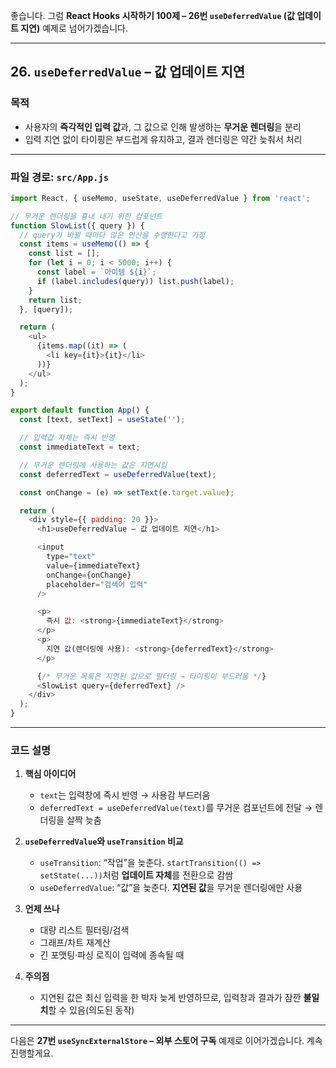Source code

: 좋습니다.
그럼 **React Hooks 시작하기 100제 – 26번 `useDeferredValue` (값 업데이트 지연)** 예제로 넘어가겠습니다.

---

## 26. `useDeferredValue` – 값 업데이트 지연

### 목적

* 사용자의 **즉각적인 입력 값**과, 그 값으로 인해 발생하는 **무거운 렌더링**을 분리
* 입력 지연 없이 타이핑은 부드럽게 유지하고, 결과 렌더링은 약간 늦춰서 처리

---

### 파일 경로: `src/App.js`

```javascript
import React, { useMemo, useState, useDeferredValue } from 'react';

// 무거운 렌더링을 흉내 내기 위한 컴포넌트
function SlowList({ query }) {
  // query가 바뀔 때마다 많은 연산을 수행한다고 가정
  const items = useMemo(() => {
    const list = [];
    for (let i = 0; i < 5000; i++) {
      const label = `아이템 ${i}`;
      if (label.includes(query)) list.push(label);
    }
    return list;
  }, [query]);

  return (
    <ul>
      {items.map((it) => (
        <li key={it}>{it}</li>
      ))}
    </ul>
  );
}

export default function App() {
  const [text, setText] = useState('');

  // 입력값 자체는 즉시 반영
  const immediateText = text;

  // 무거운 렌더링에 사용하는 값은 지연시킴
  const deferredText = useDeferredValue(text);

  const onChange = (e) => setText(e.target.value);

  return (
    <div style={{ padding: 20 }}>
      <h1>useDeferredValue – 값 업데이트 지연</h1>

      <input
        type="text"
        value={immediateText}
        onChange={onChange}
        placeholder="검색어 입력"
      />

      <p>
        즉시 값: <strong>{immediateText}</strong>
      </p>
      <p>
        지연 값(렌더링에 사용): <strong>{deferredText}</strong>
      </p>

      {/* 무거운 목록은 지연된 값으로 필터링 → 타이핑이 부드러움 */}
      <SlowList query={deferredText} />
    </div>
  );
}
```

---

### 코드 설명

1. **핵심 아이디어**

   * `text`는 입력창에 즉시 반영 → 사용감 부드러움
   * `deferredText = useDeferredValue(text)`를 무거운 컴포넌트에 전달 → 렌더링을 살짝 늦춤

2. **`useDeferredValue`와 `useTransition` 비교**

   * `useTransition`: “작업”을 늦춘다. `startTransition(() => setState(...))`처럼 **업데이트 자체**를 전환으로 감쌈
   * `useDeferredValue`: “값”을 늦춘다. **지연된 값**을 무거운 렌더링에만 사용

3. **언제 쓰나**

   * 대량 리스트 필터링/검색
   * 그래프/차트 재계산
   * 긴 포맷팅·파싱 로직이 입력에 종속될 때

4. **주의점**

   * 지연된 값은 최신 입력을 한 박자 늦게 반영하므로, 입력창과 결과가 잠깐 **불일치**할 수 있음(의도된 동작)

---

다음은 **27번 `useSyncExternalStore` – 외부 스토어 구독** 예제로 이어가겠습니다. 계속 진행할게요.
=-=-=
**Aim of the exercise**.
Tally each line above that includes "업데이트". Reply with the total only.

**Exercise solution**.
4